でもその不思議は、次の不思議へと続くのです。

 

 

 ……

 しかし純粋に医学的な統計の上で「四万人に一人の成功例」ということになる視力を頂いた時から、もしかすると神さまは、私のことを覚えておられるのではないか、と思うようになった。つまりたくさんの友人が私の名前を「連呼」してくださった結果かな、選挙と同じかな、と私も態度の悪いことを考えた。……

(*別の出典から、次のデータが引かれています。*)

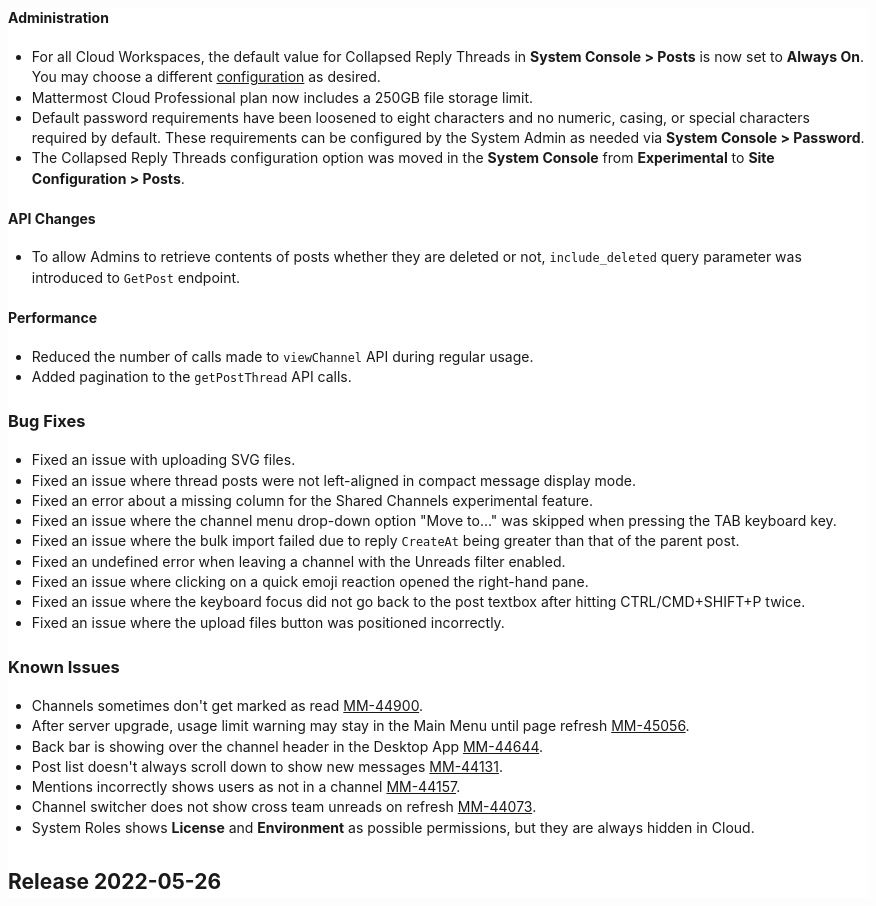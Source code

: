#### Administration
 - For all Cloud Workspaces, the default value for Collapsed Reply Threads in **System Console > Posts** is now set to **Always On**. You may choose a different [configuration](/configure/configuration-settings.html#collapsed-reply-threads) as desired.
 - Mattermost Cloud Professional plan now includes a 250GB file storage limit.
 - Default password requirements have been loosened to eight characters and no numeric, casing, or special characters required by default. These requirements can be configured by the System Admin as needed via **System Console > Password**.
 - The Collapsed Reply Threads configuration option was moved in the **System Console** from **Experimental** to **Site Configuration > Posts**.

#### API Changes
 - To allow Admins to retrieve contents of posts whether they are deleted or not, ``include_deleted`` query parameter was introduced to ``GetPost`` endpoint.

#### Performance
 - Reduced the number of calls made to ``viewChannel`` API during regular usage.
 - Added pagination to the ``getPostThread`` API calls.

### Bug Fixes
 - Fixed an issue with uploading SVG files.
 - Fixed an issue where thread posts were not left-aligned in compact message display mode.
 - Fixed an error about a missing column for the Shared Channels experimental feature.
 - Fixed an issue where the channel menu drop-down option "Move to..." was skipped when pressing the TAB keyboard key.
 - Fixed an issue where the bulk import failed due to reply ``CreateAt`` being greater than that of the parent post.
 - Fixed an undefined error when leaving a channel with the Unreads filter enabled.
 - Fixed an issue where clicking on a quick emoji reaction opened the right-hand pane.
 - Fixed an issue where the keyboard focus did not go back to the post textbox after hitting CTRL/CMD+SHIFT+P twice.
 - Fixed an issue where the upload files button was positioned incorrectly.

### Known Issues
 - Channels sometimes don't get marked as read [MM-44900](https://mattermost.atlassian.net/browse/MM-44900).
 - After server upgrade, usage limit warning may stay in the Main Menu until page refresh [MM-45056](https://mattermost.atlassian.net/browse/MM-45056).
 - Back bar is showing over the channel header in the Desktop App [MM-44644](https://mattermost.atlassian.net/browse/MM-44644).
 - Post list doesn't always scroll down to show new messages [MM-44131](https://mattermost.atlassian.net/browse/MM-44131).
 - Mentions incorrectly shows users as not in a channel [MM-44157](https://mattermost.atlassian.net/browse/MM-44157).
 - Channel switcher does not show cross team unreads on refresh [MM-44073](https://mattermost.atlassian.net/browse/MM-44073).
 - System Roles shows **License** and **Environment** as possible permissions, but they are always hidden in Cloud.

## Release 2022-05-26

 眼の回復だけではない。私はすべてを、努力せずに神から受けた。だからこそ、パウロが用意してくれたこの感謝の言葉がすべてを言い尽していると思ったのである。私は何か神にお返しをしたいとも思った。しかし知人のシスターによれば、神にお返しをするなどというのは一種の思い上がりなのだそうだ。天の「パパ」がくれたものは、ただ喜んでもらっておけばいいと言うのである

 

 

四万人に一人の成功例」とはいえ、それは御医者様のお陰であり、又、その成功に至るまでの多くの方々のご尽力のおかげではありませんか!?

(又、3999人の失敗例があったからこそ、4万人目の曽野氏の手術が成功したとは思われないのでしょうか!?)

 

眼の回復だけではない。私はすべてを、努力せずに神から受けた」と書かれるのなら、
今の日本人への苦言を呈するのはお止めになるべきです。